__Work item__: Show every line in the entries below where the word "Anwendung" appears.

__Information shown__:
--- --- ---

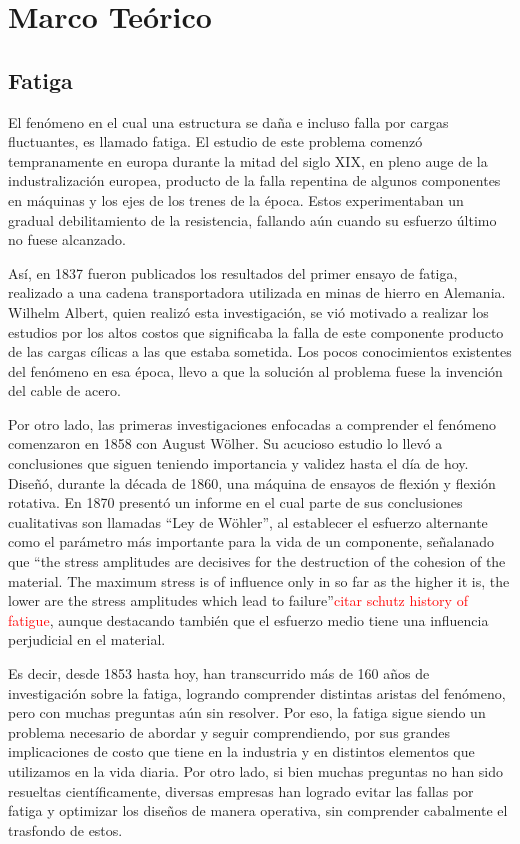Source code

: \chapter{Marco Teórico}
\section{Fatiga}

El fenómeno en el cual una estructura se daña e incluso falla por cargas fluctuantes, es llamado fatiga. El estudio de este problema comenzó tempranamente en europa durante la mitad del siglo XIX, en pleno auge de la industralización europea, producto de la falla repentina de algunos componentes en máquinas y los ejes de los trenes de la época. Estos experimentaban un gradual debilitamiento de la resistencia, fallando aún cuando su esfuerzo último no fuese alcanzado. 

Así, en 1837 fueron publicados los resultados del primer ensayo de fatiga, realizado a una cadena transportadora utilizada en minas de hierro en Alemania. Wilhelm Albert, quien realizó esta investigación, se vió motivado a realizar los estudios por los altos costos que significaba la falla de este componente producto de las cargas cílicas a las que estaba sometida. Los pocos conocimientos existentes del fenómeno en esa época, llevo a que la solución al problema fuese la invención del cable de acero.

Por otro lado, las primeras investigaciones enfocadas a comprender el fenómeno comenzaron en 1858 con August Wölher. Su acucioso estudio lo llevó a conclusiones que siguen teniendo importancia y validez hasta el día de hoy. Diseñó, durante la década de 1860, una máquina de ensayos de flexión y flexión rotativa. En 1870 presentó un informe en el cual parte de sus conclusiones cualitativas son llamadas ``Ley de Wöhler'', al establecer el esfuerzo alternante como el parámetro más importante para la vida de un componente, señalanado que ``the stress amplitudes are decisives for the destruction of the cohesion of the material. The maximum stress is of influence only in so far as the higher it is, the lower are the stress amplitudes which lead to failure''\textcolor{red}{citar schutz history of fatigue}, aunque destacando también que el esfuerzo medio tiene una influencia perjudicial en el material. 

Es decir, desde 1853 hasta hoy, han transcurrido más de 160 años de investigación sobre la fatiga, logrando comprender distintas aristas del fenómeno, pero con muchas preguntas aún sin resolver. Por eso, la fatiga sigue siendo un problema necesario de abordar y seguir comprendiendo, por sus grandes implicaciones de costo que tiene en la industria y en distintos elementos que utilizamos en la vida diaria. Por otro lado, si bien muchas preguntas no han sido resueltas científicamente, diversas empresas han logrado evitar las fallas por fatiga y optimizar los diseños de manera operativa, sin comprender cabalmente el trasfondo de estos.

--- --- ---

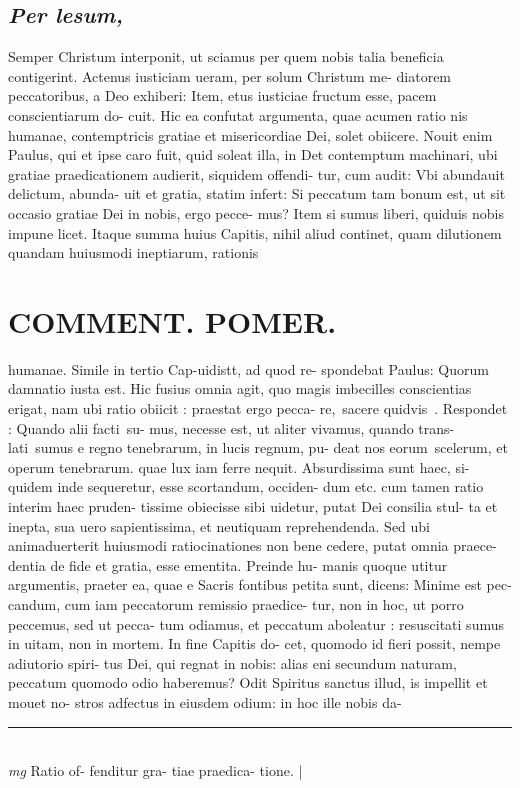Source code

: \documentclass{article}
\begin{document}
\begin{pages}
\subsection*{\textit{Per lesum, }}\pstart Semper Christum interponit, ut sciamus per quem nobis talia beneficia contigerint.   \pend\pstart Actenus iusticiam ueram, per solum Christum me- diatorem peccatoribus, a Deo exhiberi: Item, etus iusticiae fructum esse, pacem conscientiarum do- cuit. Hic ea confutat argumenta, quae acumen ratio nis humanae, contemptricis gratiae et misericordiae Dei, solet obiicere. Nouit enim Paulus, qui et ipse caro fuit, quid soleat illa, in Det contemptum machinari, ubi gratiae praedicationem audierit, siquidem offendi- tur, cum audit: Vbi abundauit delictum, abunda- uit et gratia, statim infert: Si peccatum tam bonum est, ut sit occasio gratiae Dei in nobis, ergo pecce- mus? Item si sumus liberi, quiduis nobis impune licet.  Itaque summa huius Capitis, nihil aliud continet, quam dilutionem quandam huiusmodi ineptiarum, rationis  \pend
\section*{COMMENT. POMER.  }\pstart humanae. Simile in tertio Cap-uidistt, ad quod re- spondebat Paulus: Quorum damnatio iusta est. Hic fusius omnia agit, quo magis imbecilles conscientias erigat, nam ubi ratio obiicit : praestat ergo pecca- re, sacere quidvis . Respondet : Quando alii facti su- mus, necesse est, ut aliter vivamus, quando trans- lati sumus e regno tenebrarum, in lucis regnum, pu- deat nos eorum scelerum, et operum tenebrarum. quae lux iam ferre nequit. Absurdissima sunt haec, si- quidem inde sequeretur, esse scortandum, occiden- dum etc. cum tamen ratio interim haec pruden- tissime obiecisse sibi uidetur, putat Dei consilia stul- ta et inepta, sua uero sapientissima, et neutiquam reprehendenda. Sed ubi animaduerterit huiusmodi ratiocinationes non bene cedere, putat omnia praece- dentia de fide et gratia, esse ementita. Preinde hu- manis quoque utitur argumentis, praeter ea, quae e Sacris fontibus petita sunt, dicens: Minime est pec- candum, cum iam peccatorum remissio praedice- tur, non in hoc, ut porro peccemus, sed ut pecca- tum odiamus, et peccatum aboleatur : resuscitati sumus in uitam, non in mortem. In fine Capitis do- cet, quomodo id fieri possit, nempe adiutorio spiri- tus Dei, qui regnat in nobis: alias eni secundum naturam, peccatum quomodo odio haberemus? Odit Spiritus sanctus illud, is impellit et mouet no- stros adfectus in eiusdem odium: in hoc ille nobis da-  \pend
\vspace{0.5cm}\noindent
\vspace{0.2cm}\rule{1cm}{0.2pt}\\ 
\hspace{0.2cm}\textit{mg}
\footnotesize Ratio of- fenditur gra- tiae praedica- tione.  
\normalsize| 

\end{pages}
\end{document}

--- --- ---

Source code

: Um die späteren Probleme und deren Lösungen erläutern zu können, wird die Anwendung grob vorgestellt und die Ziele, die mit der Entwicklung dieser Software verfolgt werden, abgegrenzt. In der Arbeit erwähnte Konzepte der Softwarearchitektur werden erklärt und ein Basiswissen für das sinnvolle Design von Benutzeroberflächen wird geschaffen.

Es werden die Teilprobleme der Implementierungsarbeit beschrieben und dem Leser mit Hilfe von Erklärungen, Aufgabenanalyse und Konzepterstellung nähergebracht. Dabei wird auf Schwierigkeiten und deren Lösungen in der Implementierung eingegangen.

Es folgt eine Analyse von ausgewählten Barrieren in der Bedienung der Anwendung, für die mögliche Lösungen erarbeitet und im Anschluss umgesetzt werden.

--- --- ---

__Task answer__:
: Um die späteren Probleme und deren Lösungen erläutern zu können, wird die Anwendung grob vorgestellt und die Ziele, die mit der Entwicklung dieser Software verfolgt werden, abgegrenzt. In der Arbeit erwähnte Konzepte der Softwarearchitektur werden erklärt und ein Basiswissen für das sinnvolle Design von Benutzeroberflächen wird geschaffen.
Es folgt eine Analyse von ausgewählten Barrieren in der Bedienung der Anwendung, für die mögliche Lösungen erarbeitet und im Anschluss umgesetzt werden.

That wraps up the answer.